Silicon Valley’s weakest spot today is the constantly unsatisfied demand for talent capable of solving hard problems. Yes, there are amazing, experienced people around – but if they want to live anywhere fancier than a tent in Mission or Palo Alto, let alone afford good schools for their kids — they will cost a lot to hire. And worse, despite of their high price the endless inflow of exciting ventures to join drives down average tenure and loyalty in the Valley, compared to how these same people would behave in similar companies even on the East Coast, let alone in Europe.

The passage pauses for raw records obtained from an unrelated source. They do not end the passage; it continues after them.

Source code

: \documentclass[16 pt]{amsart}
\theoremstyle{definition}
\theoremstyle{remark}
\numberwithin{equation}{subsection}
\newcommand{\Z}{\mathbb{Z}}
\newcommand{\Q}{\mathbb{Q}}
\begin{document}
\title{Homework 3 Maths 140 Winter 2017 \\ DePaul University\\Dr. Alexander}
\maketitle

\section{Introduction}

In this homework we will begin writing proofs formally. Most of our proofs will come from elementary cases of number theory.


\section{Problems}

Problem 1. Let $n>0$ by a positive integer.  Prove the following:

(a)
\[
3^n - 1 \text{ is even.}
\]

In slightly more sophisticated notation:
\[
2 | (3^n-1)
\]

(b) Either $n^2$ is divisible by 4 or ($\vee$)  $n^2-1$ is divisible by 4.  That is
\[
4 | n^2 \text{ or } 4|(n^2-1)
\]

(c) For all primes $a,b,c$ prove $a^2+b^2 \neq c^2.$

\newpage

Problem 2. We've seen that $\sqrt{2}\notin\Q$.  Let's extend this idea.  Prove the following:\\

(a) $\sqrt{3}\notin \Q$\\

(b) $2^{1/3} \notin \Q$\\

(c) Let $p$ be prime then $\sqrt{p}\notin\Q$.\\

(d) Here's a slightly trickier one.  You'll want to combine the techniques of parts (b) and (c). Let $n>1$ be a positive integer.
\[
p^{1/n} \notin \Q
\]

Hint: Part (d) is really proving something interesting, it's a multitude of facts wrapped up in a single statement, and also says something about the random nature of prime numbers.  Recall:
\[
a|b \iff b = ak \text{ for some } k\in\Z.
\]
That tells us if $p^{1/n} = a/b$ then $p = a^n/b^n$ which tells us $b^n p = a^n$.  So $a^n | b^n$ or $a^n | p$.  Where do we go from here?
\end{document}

European contribution here has been largerly the simplest: sending talented immigrants to US. Even if we shouldn’t stop people of the free world from living and working wherever they want and departures from Europe are at much smaller scale than from many places in Asia, talent immigration has one unpleasant feature – the source of talent will in the short term always feel they are loosing out.

The next in level of complexity, but more sustainable for both sides would be setting up more development outposts across the pond, helping Valley firms build offices and hire people in Dublin, Prague or Kiev. Or alternatively, Europe could offer more well-functioning M&A targets. Meg Whitman used to call this “off-balance sheet R&D,” when she was acquiring auction sites for eBay from around the world, especially those doing something better already than their new mothership. In this model jobs do remain in Europe, but not the large exits or even annual dividends.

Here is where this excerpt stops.